▸ EXERCISE PROMPT
The entries that follow must be given again exactly, with no pictures kept.
INFORMATION SHOWN Block Start
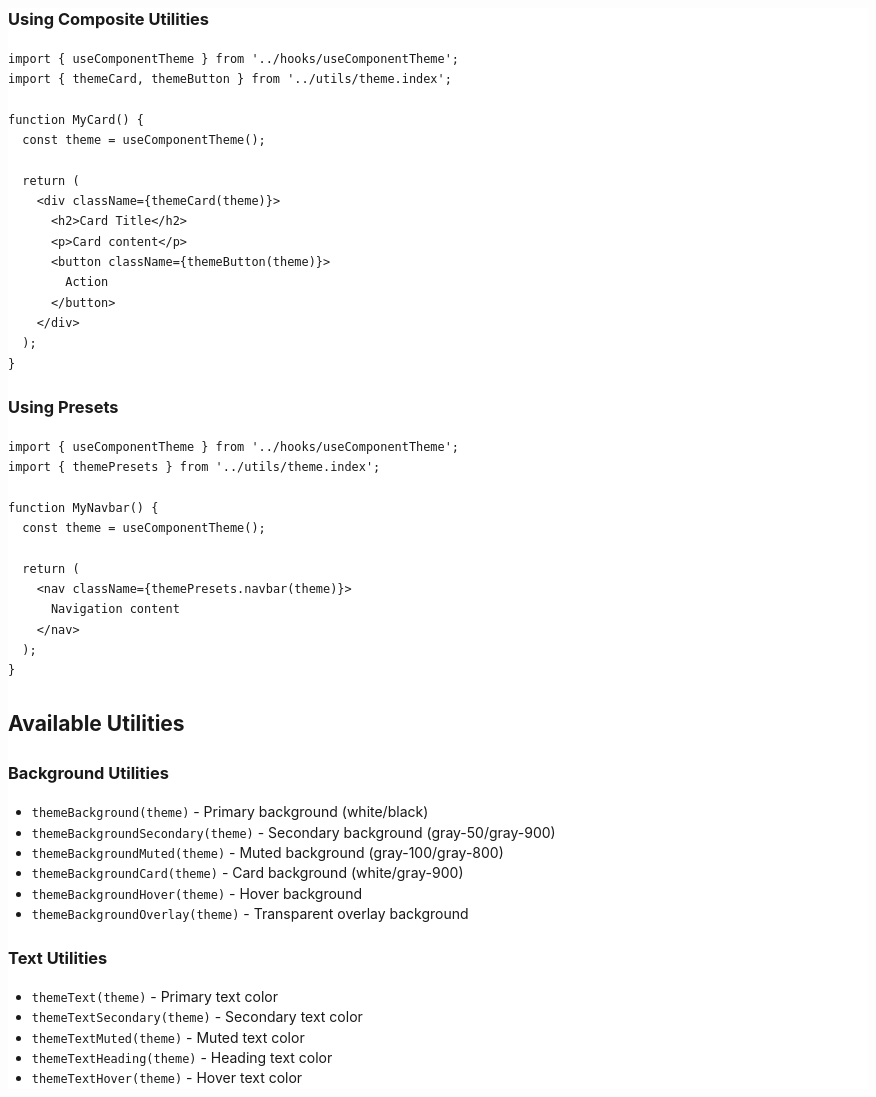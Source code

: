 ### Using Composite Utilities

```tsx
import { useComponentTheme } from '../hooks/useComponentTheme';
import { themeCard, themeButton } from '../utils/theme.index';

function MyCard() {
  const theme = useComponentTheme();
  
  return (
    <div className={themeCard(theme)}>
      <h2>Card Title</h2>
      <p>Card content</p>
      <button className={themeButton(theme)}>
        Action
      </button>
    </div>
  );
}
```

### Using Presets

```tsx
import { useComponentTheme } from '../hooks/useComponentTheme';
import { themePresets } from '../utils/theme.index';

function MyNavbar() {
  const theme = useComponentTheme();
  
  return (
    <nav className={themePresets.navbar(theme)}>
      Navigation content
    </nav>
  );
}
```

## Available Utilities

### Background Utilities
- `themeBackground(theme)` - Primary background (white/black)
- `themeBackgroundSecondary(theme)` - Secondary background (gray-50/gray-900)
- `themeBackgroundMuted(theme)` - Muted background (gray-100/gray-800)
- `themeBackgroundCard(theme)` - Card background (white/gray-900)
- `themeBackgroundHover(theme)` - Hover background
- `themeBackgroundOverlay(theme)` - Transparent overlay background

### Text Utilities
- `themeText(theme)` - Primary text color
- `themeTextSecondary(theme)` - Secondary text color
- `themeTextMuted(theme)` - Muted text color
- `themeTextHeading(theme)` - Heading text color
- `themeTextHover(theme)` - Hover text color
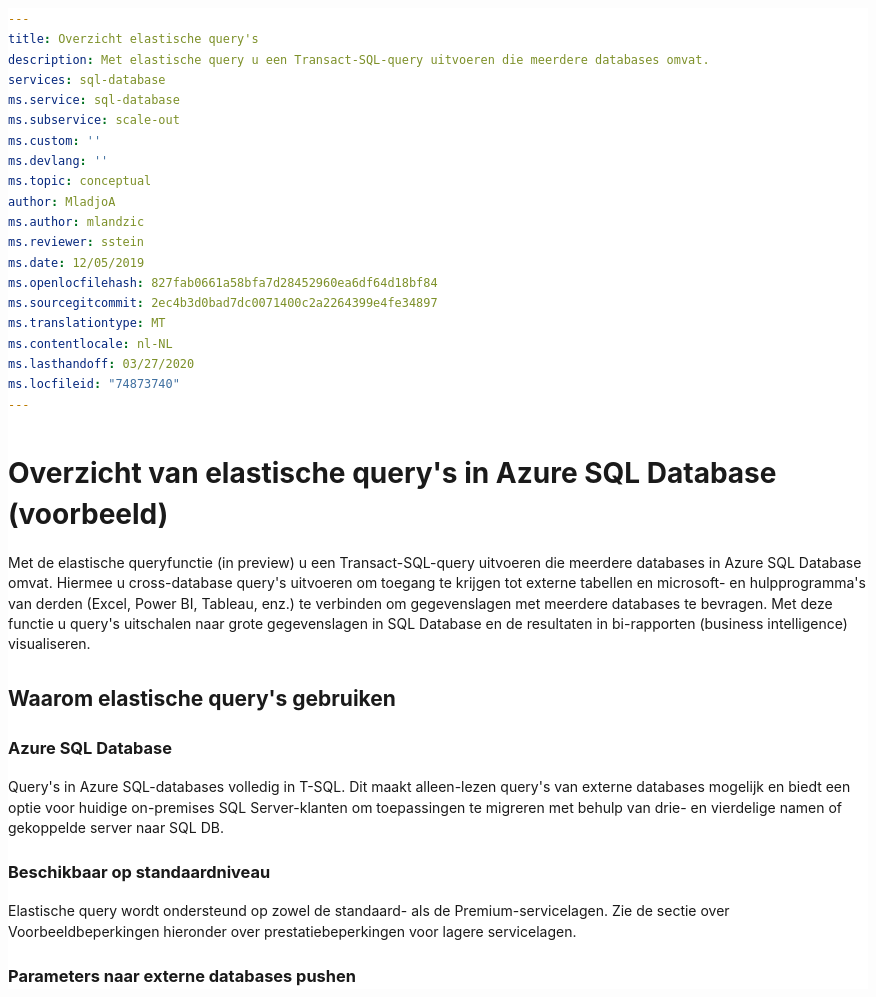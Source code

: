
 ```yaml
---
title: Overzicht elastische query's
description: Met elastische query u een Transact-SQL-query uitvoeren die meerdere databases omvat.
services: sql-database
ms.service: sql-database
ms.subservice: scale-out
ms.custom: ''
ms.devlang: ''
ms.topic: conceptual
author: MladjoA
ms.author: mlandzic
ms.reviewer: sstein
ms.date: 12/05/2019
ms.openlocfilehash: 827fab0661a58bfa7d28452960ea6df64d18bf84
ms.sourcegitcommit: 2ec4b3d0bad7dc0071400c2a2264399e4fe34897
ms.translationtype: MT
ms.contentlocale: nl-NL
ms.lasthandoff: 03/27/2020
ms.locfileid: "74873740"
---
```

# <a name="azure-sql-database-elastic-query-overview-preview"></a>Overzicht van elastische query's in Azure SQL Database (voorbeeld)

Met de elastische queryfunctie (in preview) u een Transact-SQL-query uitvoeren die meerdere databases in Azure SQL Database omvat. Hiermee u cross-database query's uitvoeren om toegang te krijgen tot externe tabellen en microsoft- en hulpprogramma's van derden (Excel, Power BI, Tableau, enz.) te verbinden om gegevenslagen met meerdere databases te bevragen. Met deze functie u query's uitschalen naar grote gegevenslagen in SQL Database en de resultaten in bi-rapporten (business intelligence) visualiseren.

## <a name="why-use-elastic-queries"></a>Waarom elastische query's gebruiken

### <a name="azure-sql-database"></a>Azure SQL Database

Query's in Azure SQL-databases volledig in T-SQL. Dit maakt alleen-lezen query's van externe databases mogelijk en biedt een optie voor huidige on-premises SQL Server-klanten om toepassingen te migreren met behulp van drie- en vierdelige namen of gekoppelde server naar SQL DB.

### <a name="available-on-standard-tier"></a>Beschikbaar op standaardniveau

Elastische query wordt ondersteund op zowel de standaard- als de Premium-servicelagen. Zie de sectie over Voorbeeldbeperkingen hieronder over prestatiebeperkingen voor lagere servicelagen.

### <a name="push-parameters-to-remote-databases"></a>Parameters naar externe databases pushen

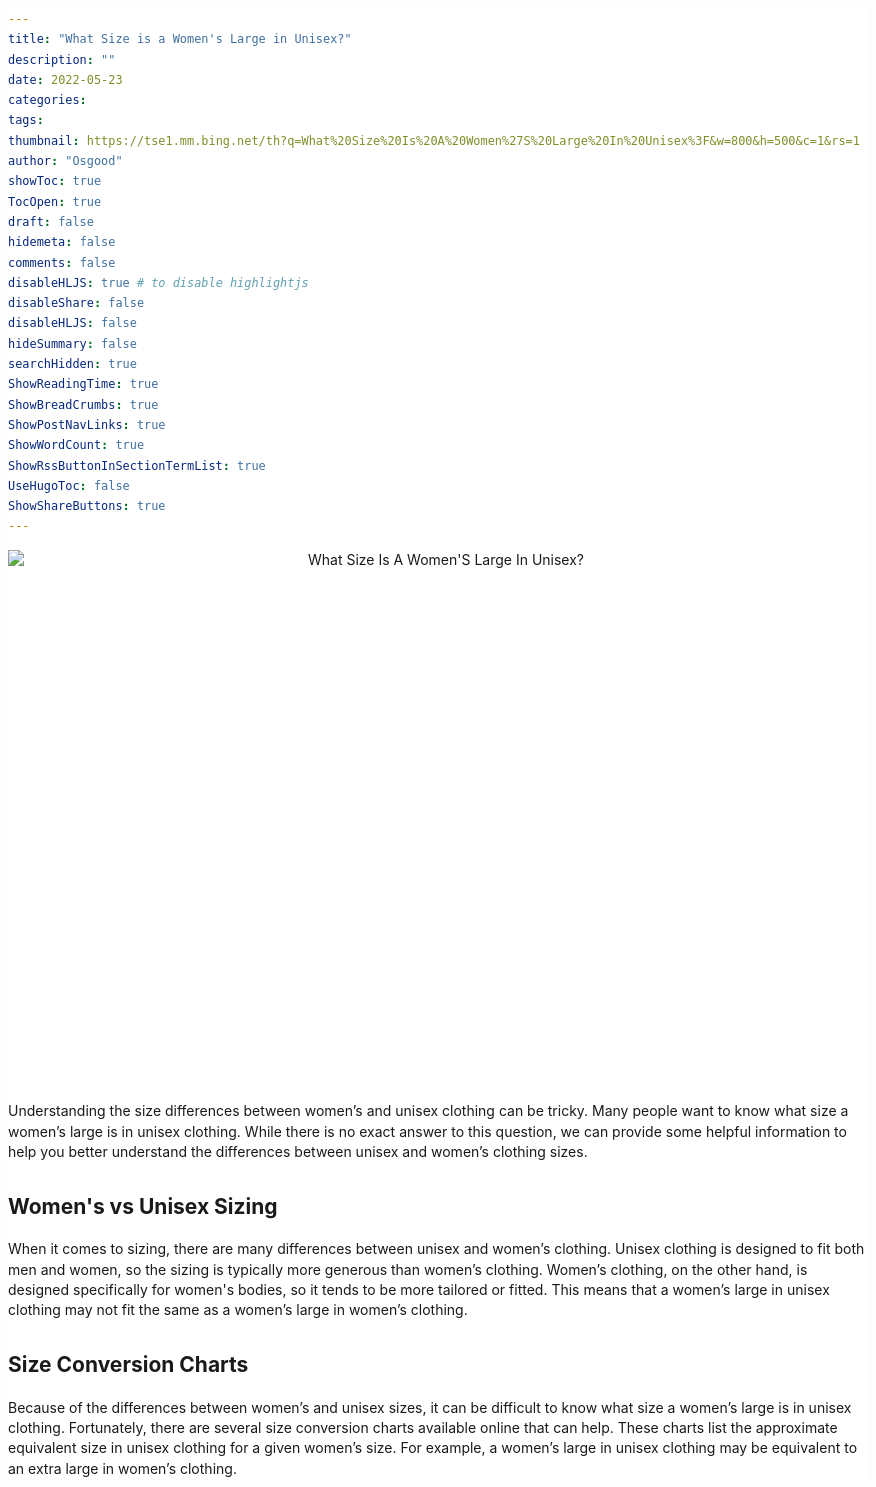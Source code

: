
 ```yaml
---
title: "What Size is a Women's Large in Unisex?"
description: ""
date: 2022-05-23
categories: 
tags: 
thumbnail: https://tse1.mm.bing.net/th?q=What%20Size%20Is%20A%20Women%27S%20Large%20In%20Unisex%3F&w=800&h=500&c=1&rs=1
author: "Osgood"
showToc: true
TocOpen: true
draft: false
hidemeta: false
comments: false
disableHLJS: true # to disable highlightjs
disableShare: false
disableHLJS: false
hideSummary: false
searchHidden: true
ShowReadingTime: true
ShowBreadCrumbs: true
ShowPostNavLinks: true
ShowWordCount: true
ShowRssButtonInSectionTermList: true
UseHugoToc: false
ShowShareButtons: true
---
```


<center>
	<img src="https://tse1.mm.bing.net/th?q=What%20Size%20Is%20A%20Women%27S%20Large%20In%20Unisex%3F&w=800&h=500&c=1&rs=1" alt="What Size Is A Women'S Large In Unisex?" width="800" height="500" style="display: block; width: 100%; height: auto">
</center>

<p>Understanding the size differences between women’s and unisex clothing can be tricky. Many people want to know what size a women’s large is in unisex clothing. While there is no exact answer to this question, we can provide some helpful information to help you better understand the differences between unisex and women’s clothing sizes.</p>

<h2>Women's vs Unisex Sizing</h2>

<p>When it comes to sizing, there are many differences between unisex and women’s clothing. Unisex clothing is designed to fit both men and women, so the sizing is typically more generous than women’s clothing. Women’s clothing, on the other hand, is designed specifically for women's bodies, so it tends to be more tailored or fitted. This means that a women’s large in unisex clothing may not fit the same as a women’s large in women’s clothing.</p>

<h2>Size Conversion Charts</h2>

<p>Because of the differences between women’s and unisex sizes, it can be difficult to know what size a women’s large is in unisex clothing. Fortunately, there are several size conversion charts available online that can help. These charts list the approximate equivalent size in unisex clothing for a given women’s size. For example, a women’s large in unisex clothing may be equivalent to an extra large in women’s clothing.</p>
INFORMATION SHOWN Block End
▸ EXERCISE OUTPUT
Source code

: ### Using Composite Utilities

```tsx
import { useComponentTheme } from '../hooks/useComponentTheme';
import { themeCard, themeButton } from '../utils/theme.index';

function MyCard() {
  const theme = useComponentTheme();
  
  return (
    <div className={themeCard(theme)}>
      <h2>Card Title</h2>
      <p>Card content</p>
      <button className={themeButton(theme)}>
        Action
      </button>
    </div>
  );
}
```

### Using Presets

```tsx
import { useComponentTheme } from '../hooks/useComponentTheme';
import { themePresets } from '../utils/theme.index';

function MyNavbar() {
  const theme = useComponentTheme();
  
  return (
    <nav className={themePresets.navbar(theme)}>
      Navigation content
    </nav>
  );
}
```

## Available Utilities

### Background Utilities
- `themeBackground(theme)` - Primary background (white/black)
- `themeBackgroundSecondary(theme)` - Secondary background (gray-50/gray-900)
- `themeBackgroundMuted(theme)` - Muted background (gray-100/gray-800)
- `themeBackgroundCard(theme)` - Card background (white/gray-900)
- `themeBackgroundHover(theme)` - Hover background
- `themeBackgroundOverlay(theme)` - Transparent overlay background

### Text Utilities
- `themeText(theme)` - Primary text color
- `themeTextSecondary(theme)` - Secondary text color
- `themeTextMuted(theme)` - Muted text color
- `themeTextHeading(theme)` - Heading text color
- `themeTextHover(theme)` - Hover text color
Source code

:
 ```yaml
---
title: Overzicht elastische query's
description: Met elastische query u een Transact-SQL-query uitvoeren die meerdere databases omvat.
services: sql-database
ms.service: sql-database
ms.subservice: scale-out
ms.custom: ''
ms.devlang: ''
ms.topic: conceptual
author: MladjoA
ms.author: mlandzic
ms.reviewer: sstein
ms.date: 12/05/2019
ms.openlocfilehash: 827fab0661a58bfa7d28452960ea6df64d18bf84
ms.sourcegitcommit: 2ec4b3d0bad7dc0071400c2a2264399e4fe34897
ms.translationtype: MT
ms.contentlocale: nl-NL
ms.lasthandoff: 03/27/2020
ms.locfileid: "74873740"
---
```

# <a name="azure-sql-database-elastic-query-overview-preview"></a>Overzicht van elastische query's in Azure SQL Database (voorbeeld)

Met de elastische queryfunctie (in preview) u een Transact-SQL-query uitvoeren die meerdere databases in Azure SQL Database omvat. Hiermee u cross-database query's uitvoeren om toegang te krijgen tot externe tabellen en microsoft- en hulpprogramma's van derden (Excel, Power BI, Tableau, enz.) te verbinden om gegevenslagen met meerdere databases te bevragen. Met deze functie u query's uitschalen naar grote gegevenslagen in SQL Database en de resultaten in bi-rapporten (business intelligence) visualiseren.

## <a name="why-use-elastic-queries"></a>Waarom elastische query's gebruiken

### <a name="azure-sql-database"></a>Azure SQL Database

Query's in Azure SQL-databases volledig in T-SQL. Dit maakt alleen-lezen query's van externe databases mogelijk en biedt een optie voor huidige on-premises SQL Server-klanten om toepassingen te migreren met behulp van drie- en vierdelige namen of gekoppelde server naar SQL DB.

### <a name="available-on-standard-tier"></a>Beschikbaar op standaardniveau

Elastische query wordt ondersteund op zowel de standaard- als de Premium-servicelagen. Zie de sectie over Voorbeeldbeperkingen hieronder over prestatiebeperkingen voor lagere servicelagen.

### <a name="push-parameters-to-remote-databases"></a>Parameters naar externe databases pushen

Source code

:
 ```yaml
---
title: "What Size is a Women's Large in Unisex?"
description: ""
date: 2022-05-23
categories: 
tags: 
thumbnail: https://tse1.mm.bing.net/th?q=What%20Size%20Is%20A%20Women%27S%20Large%20In%20Unisex%3F&w=800&h=500&c=1&rs=1
author: "Osgood"
showToc: true
TocOpen: true
draft: false
hidemeta: false
comments: false
disableHLJS: true # to disable highlightjs
disableShare: false
disableHLJS: false
hideSummary: false
searchHidden: true
ShowReadingTime: true
ShowBreadCrumbs: true
ShowPostNavLinks: true
ShowWordCount: true
ShowRssButtonInSectionTermList: true
UseHugoToc: false
ShowShareButtons: true
---
```


<center>
	<img src="https://tse1.mm.bing.net/th?q=What%20Size%20Is%20A%20Women%27S%20Large%20In%20Unisex%3F&w=800&h=500&c=1&rs=1" alt="What Size Is A Women'S Large In Unisex?" width="800" height="500" style="display: block; width: 100%; height: auto">
</center>

<p>Understanding the size differences between women’s and unisex clothing can be tricky. Many people want to know what size a women’s large is in unisex clothing. While there is no exact answer to this question, we can provide some helpful information to help you better understand the differences between unisex and women’s clothing sizes.</p>

<h2>Women's vs Unisex Sizing</h2>

<p>When it comes to sizing, there are many differences between unisex and women’s clothing. Unisex clothing is designed to fit both men and women, so the sizing is typically more generous than women’s clothing. Women’s clothing, on the other hand, is designed specifically for women's bodies, so it tends to be more tailored or fitted. This means that a women’s large in unisex clothing may not fit the same as a women’s large in women’s clothing.</p>

<h2>Size Conversion Charts</h2>

<p>Because of the differences between women’s and unisex sizes, it can be difficult to know what size a women’s large is in unisex clothing. Fortunately, there are several size conversion charts available online that can help. These charts list the approximate equivalent size in unisex clothing for a given women’s size. For example, a women’s large in unisex clothing may be equivalent to an extra large in women’s clothing.</p>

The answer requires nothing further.